La experiencia de España abrió los ojos a Orwell sobre esa realidad oscura que habita en las profundidades más ocultas del alma humana. Si su Rebelión en la granja no era sino una dura sátira sobre el cinismo en que se basa la pretendida democracia de aquellos que creen que “todos los animales son iguales, cuando algunos animales son más iguales que otros”, 1984 anuncia un mundo todavía más terrible. Ya que el Gran Hermano es alguien más que Napoleón o Stalin. El despreciado Goldstein ya no es simplemente Bola de Nieve/Trotski. El doble pensamiento que propugna Goldstein en ese texto prohibido en Oceanía que es su Teoría y práctica del colectivismo oligárquico, es una forma de disciplina mental cuyo objetivo, deseable y necesario para todos los miembros del partido, es ser capaz de creer dos verdades contradictorias al mismo tiempo. Y eso no es nada nuevo, por supuesto. Todos lo hacemos.

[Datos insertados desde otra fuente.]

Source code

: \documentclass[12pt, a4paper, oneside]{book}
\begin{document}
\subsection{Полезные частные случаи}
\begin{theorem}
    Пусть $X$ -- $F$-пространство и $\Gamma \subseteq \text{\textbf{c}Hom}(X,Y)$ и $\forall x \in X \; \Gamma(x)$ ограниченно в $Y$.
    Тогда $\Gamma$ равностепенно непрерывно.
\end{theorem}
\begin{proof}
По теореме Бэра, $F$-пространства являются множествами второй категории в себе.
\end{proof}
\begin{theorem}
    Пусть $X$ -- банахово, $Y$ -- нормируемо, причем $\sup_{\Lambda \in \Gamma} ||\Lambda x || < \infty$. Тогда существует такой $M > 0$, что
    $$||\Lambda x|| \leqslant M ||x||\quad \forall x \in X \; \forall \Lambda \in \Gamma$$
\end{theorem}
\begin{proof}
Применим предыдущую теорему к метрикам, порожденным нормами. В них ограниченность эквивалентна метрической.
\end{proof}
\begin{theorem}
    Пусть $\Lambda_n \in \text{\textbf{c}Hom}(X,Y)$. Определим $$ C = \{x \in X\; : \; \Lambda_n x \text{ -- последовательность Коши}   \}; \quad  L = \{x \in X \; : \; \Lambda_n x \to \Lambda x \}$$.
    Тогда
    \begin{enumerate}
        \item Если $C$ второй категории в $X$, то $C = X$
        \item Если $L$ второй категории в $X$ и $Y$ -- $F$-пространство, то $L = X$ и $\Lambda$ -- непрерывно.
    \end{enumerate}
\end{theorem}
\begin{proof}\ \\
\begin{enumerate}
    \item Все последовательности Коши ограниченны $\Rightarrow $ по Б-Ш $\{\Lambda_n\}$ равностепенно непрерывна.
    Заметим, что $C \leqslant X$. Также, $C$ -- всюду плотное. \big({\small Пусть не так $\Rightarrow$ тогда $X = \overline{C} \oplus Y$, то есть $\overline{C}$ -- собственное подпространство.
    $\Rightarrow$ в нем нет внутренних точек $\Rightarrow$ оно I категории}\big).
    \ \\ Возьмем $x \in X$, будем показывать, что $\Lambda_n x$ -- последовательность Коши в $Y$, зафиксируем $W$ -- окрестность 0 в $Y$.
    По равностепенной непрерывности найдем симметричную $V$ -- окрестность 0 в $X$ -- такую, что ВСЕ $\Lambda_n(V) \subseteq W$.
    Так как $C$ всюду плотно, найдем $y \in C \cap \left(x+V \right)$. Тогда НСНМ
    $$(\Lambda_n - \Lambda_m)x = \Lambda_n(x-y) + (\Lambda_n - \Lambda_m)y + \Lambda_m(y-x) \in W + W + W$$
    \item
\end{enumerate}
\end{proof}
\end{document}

La suprema encarnación del doble pensamiento en la novela es el funcionario del Partido Interior O´Brien, que seduce y traiciona al protagonista, Winston. Cree con total sinceridad en el régimen al que sirve, pero es a la vez un devoto revolucionario comprometido en la lucha para derrotarlo. Se considera una simple célula del gran organismo del Estado, cuando lo que destaca de él es su fascinante individualidad contradictoria. Esa disociación sale a luz con todo su dolor y desesperación en ese lugar llamado irónicamente Ministerio del Amor. Ese doble pensamiento es de hecho la base de los superministerios que dirigen Oceanía: el Ministerio de la Paz se encarga de la guerra, el de la Verdad cuenta mentiras y el del Amor acaba torturando o matando a todo aquel que considera una amenaza.

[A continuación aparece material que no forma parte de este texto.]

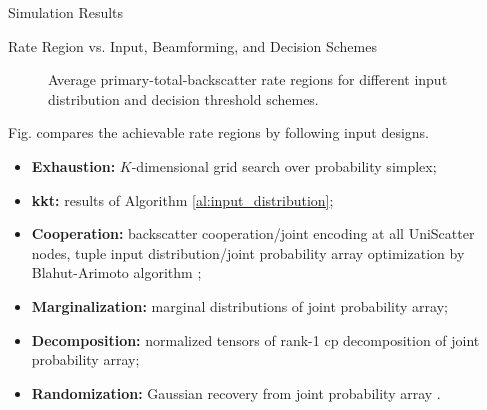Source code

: \documentclass[journal]{IEEEtran}
\begin{document}
\begin{section}{Simulation Results}
	\begin{subsection}{Rate Region vs. Input, Beamforming, and Decision Schemes}
		\begin{figure}[!t]
			\centering
			\caption{Average primary-total-backscatter rate regions for different input distribution and decision threshold schemes.}
		\end{figure}
		Fig.  compares the achievable rate regions by following input designs.
		\begin{itemize}
			\item \textbf{Exhaustion:} $K$-dimensional grid search over probability simplex;
			\item \textbf{\gls{kkt}:} results of Algorithm \ref{al:input_distribution};
			\item \textbf{Cooperation:} backscatter cooperation/joint encoding at all UniScatter nodes, tuple input distribution/joint probability array optimization by Blahut-Arimoto algorithm \cite{Arimoto1972,Blahut1972a};
			\item \textbf{Marginalization:} marginal distributions of joint probability array;
			\item \textbf{Decomposition:} normalized tensors of rank-1 \gls{cp} decomposition of joint probability array;
			\item \textbf{Randomization:} Gaussian recovery from joint probability array \cite{Calvo2010}.
		\end{itemize}


\end{subsection}
\end{section}
\end{document}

Estas son en definitiva las paradojas del sistema político que caracteriza la mayor parte de nuestras democracias. Nuestros Estados se hacen defensores de las libertades, cuando hay cada vez menos lugar para la libertad individual. Creemos en la tolerancia, pero cada vez somos menos tolerantes con aquel que no acepta nuestra idea de tolerancia. La figura de Orwell se nos antoja todavía la de un profeta sombrío, cuando lo cierto es que la realidad ha ido más allá de sus más oscuros vaticinios. Si él temía que nos privaran de la información, prohibiendo los libros, puede que no haga falta, porque sencillamente ya nadie va a querer leerlos. Si su miedo era que la verdad se nos ocultará, lo que pasa más bien es que se muere ahogada en un mar de trivialidades.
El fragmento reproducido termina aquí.